« Trouble Makers »

d'Lëtzebuerger Land du 20.06.2025

Lundi, le ministre des Affaires étrangères, Xavier Bettel (DP), se rendra à Bruxelles pour un conseil avec ses homologues européen. La Haute Représentante pour les Affaires étrangères, Kaja Kallas, y présentera un rapport sur d’éventuels manquements d’Israël à son engagement de respecter les droits de l’Homme pris à l’article 2 de l’accord d’association avec l’UE, son principal partenaire commercial. Cette « review » a été demandée le 6 mai par le gouvernement néerlandais. L’initiative a été soutenue le 20 mai par 17 pays (sur 27). Le 28 mai, Kaja Kallas avait annoncé vouloir présenter les conclusions au conseil de juin.
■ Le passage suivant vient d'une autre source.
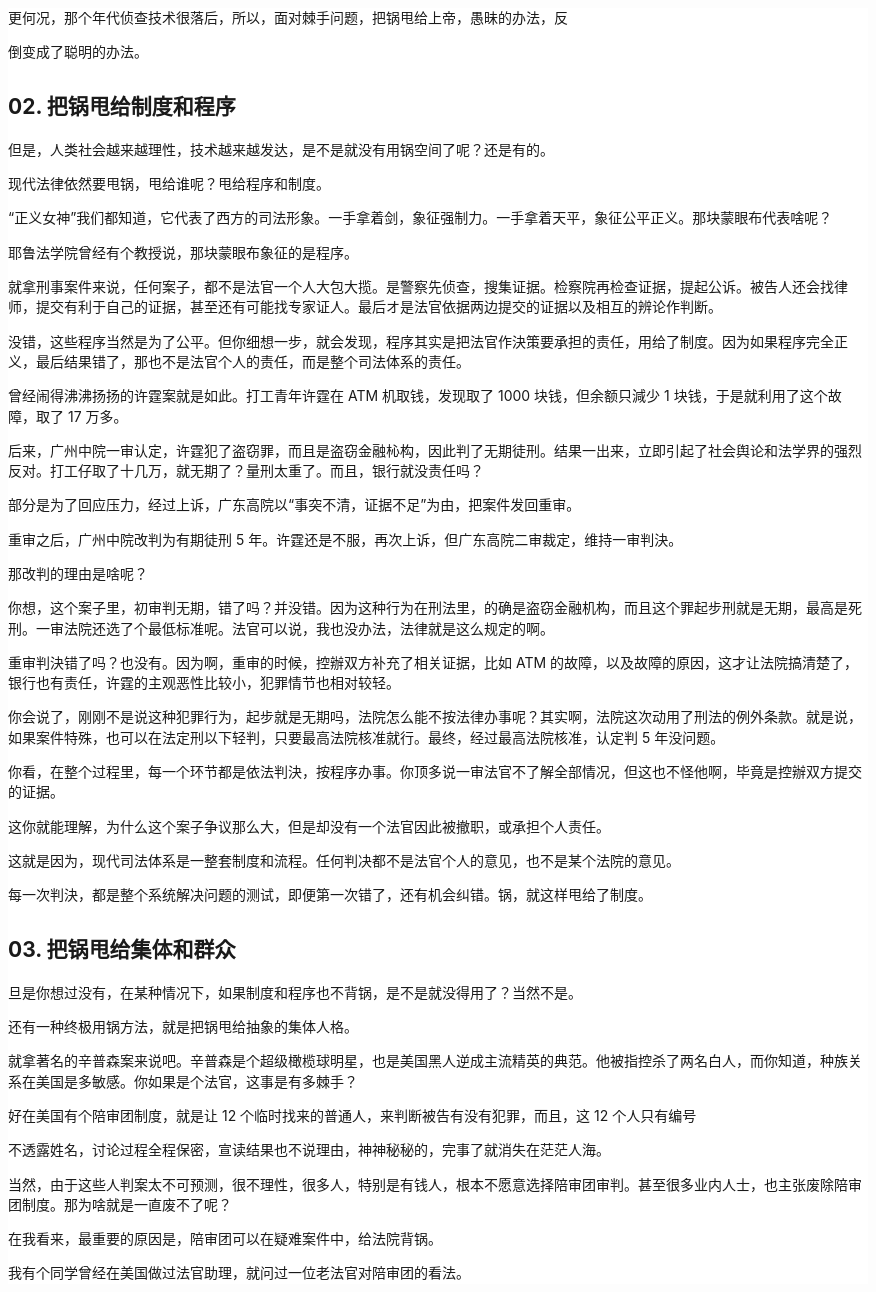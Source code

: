 更何况，那个年代侦查技术很落后，所以，面对棘手问题，把锅甩给上帝，愚昧的办法，反

倒变成了聪明的办法。

## 02. 把锅甩给制度和程序

但是，人类社会越来越理性，技术越来越发达，是不是就没有用锅空间了呢？还是有的。

现代法律依然要甩锅，甩给谁呢？甩给程序和制度。

“正义女神”我们都知道，它代表了西方的司法形象。一手拿着剑，象征强制力。一手拿着天平，象征公平正义。那块蒙眼布代表啥呢？

耶鲁法学院曾经有个教授说，那块蒙眼布象征的是程序。

就拿刑事案件来说，任何案子，都不是法官一个人大包大揽。是警察先侦查，搜集证据。检察院再检查证据，提起公诉。被告人还会找律师，提交有利于自己的证据，甚至还有可能找专家证人。最后オ是法官依据两边提交的证据以及相互的辨论作判断。

没错，这些程序当然是为了公平。但你细想一步，就会发现，程序其实是把法官作決策要承担的责任，用给了制度。因为如果程序完全正义，最后结果错了，那也不是法官个人的责任，而是整个司法体系的责任。

曾经闹得沸沸扬扬的许霆案就是如此。打工青年许霆在 ATM 机取钱，发现取了 1000 块钱，但余额只減少 1 块钱，于是就利用了这个故障，取了 17 万多。

后来，广州中院一审认定，许霆犯了盗窃罪，而且是盗窃金融杺构，因此判了无期徒刑。结果一出来，立即引起了社会舆论和法学界的强烈反对。打工仔取了十几万，就无期了？量刑太重了。而且，银行就没责任吗？

部分是为了回应压力，经过上诉，广东高院以“事突不清，证据不足”为由，把案件发回重审。

重审之后，广州中院改判为有期徒刑 5 年。许霆还是不服，再次上诉，但广东高院二审裁定，维持一审判決。

那改判的理由是啥呢？

你想，这个案子里，初审判无期，错了吗？并没错。因为这种行为在刑法里，的确是盗窃金融机构，而且这个罪起步刑就是无期，最高是死刑。一审法院还选了个最低标准呢。法官可以说，我也没办法，法律就是这么规定的啊。

重审判決错了吗？也没有。因为啊，重审的时候，控辦双方补充了相关证据，比如 ATM 的故障，以及故障的原因，这才让法院搞清楚了，银行也有责任，许霆的主观恶性比较小，犯罪情节也相对较轻。

你会说了，刚刚不是说这种犯罪行为，起步就是无期吗，法院怎么能不按法律办事呢？其实啊，法院这次动用了刑法的例外条款。就是说，如果案件特殊，也可以在法定刑以下轻判，只要最高法院核准就行。最终，经过最高法院核准，认定判 5 年没问题。

你看，在整个过程里，每一个环节都是依法判決，按程序办事。你顶多说一审法官不了解全部情况，但这也不怪他啊，毕竟是控辦双方提交的证据。

这你就能理解，为什么这个案子争议那么大，但是却没有一个法官因此被撤职，或承担个人责任。

这就是因为，现代司法体系是一整套制度和流程。任何判决都不是法官个人的意见，也不是某个法院的意见。

每一次判決，都是整个系统解决问题的测试，即便第一次错了，还有机会纠错。锅，就这样甩给了制度。

## 03. 把锅甩给集体和群众

旦是你想过没有，在某种情况下，如果制度和程序也不背锅，是不是就没得用了？当然不是。

还有一种终极用锅方法，就是把锅甩给抽象的集体人格。

就拿著名的辛普森案来说吧。辛普森是个超级橄榄球明星，也是美国黑人逆成主流精英的典范。他被指控杀了两名白人，而你知道，种族关系在美国是多敏感。你如果是个法官，这事是有多棘手？

好在美国有个陪审团制度，就是让 12 个临时找来的普通人，来判断被告有没有犯罪，而且，这 12 个人只有编号

不透露姓名，讨论过程全程保密，宣读结果也不说理由，神神秘秘的，完事了就消失在茫茫人海。

当然，由于这些人判案太不可预测，很不理性，很多人，特别是有钱人，根本不愿意选择陪审团审判。甚至很多业内人士，也主张废除陪审团制度。那为啥就是一直废不了呢？

在我看来，最重要的原因是，陪审团可以在疑难案件中，给法院背锅。

我有个同学曾经在美国做过法官助理，就问过一位老法官对陪审团的看法。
Selon une porte-parole du Conseil, un document sera soumis à l’étude des délégations des États membres, mais on s’attend surtout à une discussion, pas forcément à une décision. Une suspension totale de l’accord requiert l’unanimité, mais la suspension d’arrangements commerciaux n’exige que la majorité qualifiée.

Cette évaluation ferait pression sur le gouvernement israélien, comme l’a encore prétendu le ministre Bettel sur RTL Télé mardi. Le libéral a fustigé « le reliquat de la Deuxième Guerre mondiale » qu’est le conseil de sécurité des Nations unies où siègent une poignée de « trouble makers » mais, au niveau national, Bettel n’a pris aucune décision politique ciblant le gouvernement israélien ou contrecarrant son objectif d’enterrer la solution à deux États. Cette évaluation semble une énième démarche pour gagner du temps et continuer de ne pas contrarier le Premier ministre israélien. La Commission dispose depuis un an d’un document recensant les atteintes aux droits de l’Homme dans la région depuis le 7 octobre 2023. Préparé par le représentant spécial de l’UE pour les droits de l’Homme, il a été présenté aux ministres européens le 22 juillet 2024. Une version mise à jour a encore été produite le 18 novembre pour le dernier conseil sous la houlette du Haut Représentant Josep Borrell. L’ancien chef de politique étrangère de l’UE proposait que l’accord d’association soit suspendu.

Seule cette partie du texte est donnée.